I need to process data in Azure Data Lake. My flow is as follows:
The problem is following statemanet:
U-SQL’s procedures do not provide any imperative code-flow constructs such as a for or while loops.
Any idea how to process data in similar way as with cursor?
I didn't find any documentation regarding to the cursors in U-SQL.
Thank you!
There are no cursors in U-SQL, because of the statement you reference above.
U-SQL does not provide any imperative code-flow constructs because it impedes the optimizer's ability to globally optimize your script.
You should think of approaching your problem declaratively. For example, if you have a list of IDs (either in a table or SqlArray or even a file), use a declarative join.

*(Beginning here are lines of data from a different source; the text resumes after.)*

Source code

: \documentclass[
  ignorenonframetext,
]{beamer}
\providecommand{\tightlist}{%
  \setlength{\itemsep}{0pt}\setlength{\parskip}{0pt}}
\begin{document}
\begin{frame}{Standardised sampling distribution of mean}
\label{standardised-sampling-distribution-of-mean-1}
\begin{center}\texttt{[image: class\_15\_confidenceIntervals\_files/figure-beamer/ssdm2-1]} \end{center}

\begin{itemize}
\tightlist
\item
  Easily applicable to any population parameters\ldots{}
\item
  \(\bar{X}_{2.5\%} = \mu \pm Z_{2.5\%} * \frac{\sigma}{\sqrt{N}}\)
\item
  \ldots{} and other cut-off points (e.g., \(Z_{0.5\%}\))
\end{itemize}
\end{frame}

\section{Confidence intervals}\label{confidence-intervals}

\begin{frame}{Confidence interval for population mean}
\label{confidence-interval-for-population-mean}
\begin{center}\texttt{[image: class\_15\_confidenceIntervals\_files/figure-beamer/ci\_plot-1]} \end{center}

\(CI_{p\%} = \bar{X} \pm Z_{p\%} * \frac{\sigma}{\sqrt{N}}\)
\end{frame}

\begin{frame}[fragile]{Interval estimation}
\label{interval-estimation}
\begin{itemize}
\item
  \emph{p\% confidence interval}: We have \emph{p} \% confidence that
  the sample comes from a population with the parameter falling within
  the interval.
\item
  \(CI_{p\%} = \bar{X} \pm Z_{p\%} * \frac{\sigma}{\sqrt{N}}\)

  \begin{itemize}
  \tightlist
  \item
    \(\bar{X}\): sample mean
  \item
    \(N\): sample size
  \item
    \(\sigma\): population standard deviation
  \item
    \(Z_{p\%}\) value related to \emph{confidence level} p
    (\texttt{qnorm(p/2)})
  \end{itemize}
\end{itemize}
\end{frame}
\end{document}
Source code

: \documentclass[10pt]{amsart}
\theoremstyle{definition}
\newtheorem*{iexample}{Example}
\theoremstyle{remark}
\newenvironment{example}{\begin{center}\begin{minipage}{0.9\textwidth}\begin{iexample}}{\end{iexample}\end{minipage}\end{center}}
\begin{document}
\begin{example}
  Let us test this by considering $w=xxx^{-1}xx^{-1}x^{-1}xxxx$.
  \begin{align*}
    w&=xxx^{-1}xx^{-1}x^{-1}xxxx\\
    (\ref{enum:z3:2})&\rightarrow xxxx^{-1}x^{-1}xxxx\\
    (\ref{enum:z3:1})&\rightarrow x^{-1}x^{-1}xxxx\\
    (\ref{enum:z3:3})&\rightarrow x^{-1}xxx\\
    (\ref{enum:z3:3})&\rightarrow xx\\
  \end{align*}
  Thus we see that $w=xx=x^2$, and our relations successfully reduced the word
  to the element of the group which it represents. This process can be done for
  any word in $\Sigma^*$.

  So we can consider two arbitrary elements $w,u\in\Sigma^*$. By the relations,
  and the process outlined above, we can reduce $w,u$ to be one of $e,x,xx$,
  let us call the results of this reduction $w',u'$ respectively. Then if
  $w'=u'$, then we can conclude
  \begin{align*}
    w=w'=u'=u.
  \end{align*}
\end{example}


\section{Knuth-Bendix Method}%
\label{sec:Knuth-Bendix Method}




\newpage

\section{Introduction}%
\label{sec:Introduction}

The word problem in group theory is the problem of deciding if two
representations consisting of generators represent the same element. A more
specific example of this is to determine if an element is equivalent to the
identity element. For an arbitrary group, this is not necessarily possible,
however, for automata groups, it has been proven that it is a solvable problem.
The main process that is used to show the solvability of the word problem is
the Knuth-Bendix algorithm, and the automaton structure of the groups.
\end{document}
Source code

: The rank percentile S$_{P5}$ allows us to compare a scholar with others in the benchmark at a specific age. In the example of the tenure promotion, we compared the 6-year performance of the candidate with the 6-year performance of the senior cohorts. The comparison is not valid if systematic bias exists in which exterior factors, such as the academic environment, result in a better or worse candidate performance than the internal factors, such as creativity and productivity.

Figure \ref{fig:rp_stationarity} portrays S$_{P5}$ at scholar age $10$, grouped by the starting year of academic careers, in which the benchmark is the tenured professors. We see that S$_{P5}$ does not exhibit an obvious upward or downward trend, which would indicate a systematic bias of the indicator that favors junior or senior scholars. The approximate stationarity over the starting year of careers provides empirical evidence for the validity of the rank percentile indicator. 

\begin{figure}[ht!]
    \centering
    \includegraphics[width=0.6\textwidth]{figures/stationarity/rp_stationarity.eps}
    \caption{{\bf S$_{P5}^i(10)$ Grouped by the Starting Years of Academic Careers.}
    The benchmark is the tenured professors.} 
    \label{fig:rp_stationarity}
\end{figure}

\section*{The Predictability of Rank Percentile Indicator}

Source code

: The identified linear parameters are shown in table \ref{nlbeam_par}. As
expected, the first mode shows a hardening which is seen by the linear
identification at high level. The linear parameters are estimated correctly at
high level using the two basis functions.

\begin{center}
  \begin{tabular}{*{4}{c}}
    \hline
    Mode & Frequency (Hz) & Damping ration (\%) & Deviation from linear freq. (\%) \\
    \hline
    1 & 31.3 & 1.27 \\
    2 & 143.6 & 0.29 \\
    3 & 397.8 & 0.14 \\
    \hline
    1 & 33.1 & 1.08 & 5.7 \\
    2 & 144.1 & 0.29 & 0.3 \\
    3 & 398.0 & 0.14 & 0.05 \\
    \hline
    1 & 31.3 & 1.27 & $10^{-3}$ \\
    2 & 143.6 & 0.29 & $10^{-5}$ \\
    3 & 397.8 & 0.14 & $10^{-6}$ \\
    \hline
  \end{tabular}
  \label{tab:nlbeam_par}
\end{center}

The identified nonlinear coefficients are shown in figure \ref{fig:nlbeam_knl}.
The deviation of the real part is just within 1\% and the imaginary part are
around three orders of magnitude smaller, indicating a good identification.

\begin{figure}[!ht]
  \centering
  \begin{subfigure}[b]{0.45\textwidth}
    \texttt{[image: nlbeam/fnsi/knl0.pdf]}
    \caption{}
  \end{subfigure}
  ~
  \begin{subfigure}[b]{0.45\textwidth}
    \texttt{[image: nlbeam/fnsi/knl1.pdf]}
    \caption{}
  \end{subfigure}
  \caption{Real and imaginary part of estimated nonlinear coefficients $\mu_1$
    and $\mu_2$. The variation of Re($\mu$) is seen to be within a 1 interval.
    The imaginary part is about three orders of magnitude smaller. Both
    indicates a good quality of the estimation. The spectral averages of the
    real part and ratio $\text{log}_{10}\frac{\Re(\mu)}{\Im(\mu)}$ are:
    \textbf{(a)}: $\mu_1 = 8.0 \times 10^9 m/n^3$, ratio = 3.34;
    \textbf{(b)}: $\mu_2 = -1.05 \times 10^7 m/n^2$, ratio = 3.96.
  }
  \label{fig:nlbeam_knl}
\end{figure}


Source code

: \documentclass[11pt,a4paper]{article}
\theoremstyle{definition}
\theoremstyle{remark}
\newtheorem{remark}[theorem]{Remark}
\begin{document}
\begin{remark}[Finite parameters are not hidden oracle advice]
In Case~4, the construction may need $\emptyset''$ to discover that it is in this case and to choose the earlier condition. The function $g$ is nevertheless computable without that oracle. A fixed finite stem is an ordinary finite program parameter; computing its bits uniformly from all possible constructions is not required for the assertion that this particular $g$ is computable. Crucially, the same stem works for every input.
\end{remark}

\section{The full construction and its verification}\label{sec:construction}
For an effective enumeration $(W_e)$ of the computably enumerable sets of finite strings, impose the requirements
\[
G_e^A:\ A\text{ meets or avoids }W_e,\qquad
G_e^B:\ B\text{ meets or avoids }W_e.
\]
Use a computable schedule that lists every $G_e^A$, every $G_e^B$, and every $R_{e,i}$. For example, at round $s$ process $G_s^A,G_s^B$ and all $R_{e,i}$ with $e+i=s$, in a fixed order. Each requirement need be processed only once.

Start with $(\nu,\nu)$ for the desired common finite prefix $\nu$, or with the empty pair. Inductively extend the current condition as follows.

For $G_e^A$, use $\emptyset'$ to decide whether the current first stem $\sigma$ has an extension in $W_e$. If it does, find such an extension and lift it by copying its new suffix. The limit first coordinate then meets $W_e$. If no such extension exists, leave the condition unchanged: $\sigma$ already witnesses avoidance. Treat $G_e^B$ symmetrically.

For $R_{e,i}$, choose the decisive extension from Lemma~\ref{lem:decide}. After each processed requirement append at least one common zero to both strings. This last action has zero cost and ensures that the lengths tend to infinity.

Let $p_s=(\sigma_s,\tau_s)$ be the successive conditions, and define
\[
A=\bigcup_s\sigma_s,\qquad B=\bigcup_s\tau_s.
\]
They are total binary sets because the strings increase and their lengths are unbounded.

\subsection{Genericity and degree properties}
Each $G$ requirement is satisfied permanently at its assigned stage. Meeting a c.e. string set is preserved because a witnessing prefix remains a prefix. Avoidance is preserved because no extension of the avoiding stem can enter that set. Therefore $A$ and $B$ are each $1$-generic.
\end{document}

For example, you want to add 42 to every value where the key is in a list of existing keys:
// Two options for providing the "looping data"
// Option 1: Array Variable
DECLARE @keys_var = new SqlArray<string>{"k1", "k2", "k3"};
// Option 2: Rowset (eg from an EXTRACT from file, a table or other place)
@keys = SELECT * FROM (VALUES("k1"), ("k2"), ("k3")) AS T(key);
// This is the data you want to iterate over to add 42 to the value column for every matching key
@inputdata = SELECT * FROM (VALUES (1, "k1"), (2, "k1"), (3, "k2"), (6, "k5")) AS T(value, key);
//Option 1:
@res = SELECT value+42 AS newval, key FROM @inputdata WHERE @keys_var.Contains(key);
OUTPUT @res TO "/output/opt1.csv" USING Outputters.Csv();
//Option 2:
@res = SELECT value+42 AS newval, i.key
FROM @inputdata AS i INNER JOIN @keys AS k
ON i.key == k.key;
OUTPUT @res TO "/output/opt2.csv" USING Outputters.Csv();
Now in your case, you want to have data-driven output file sets. This feature is currently being worked on (it is one of our top asks). Until then you would have to write a script to generate the script (I will provide an example on your other question).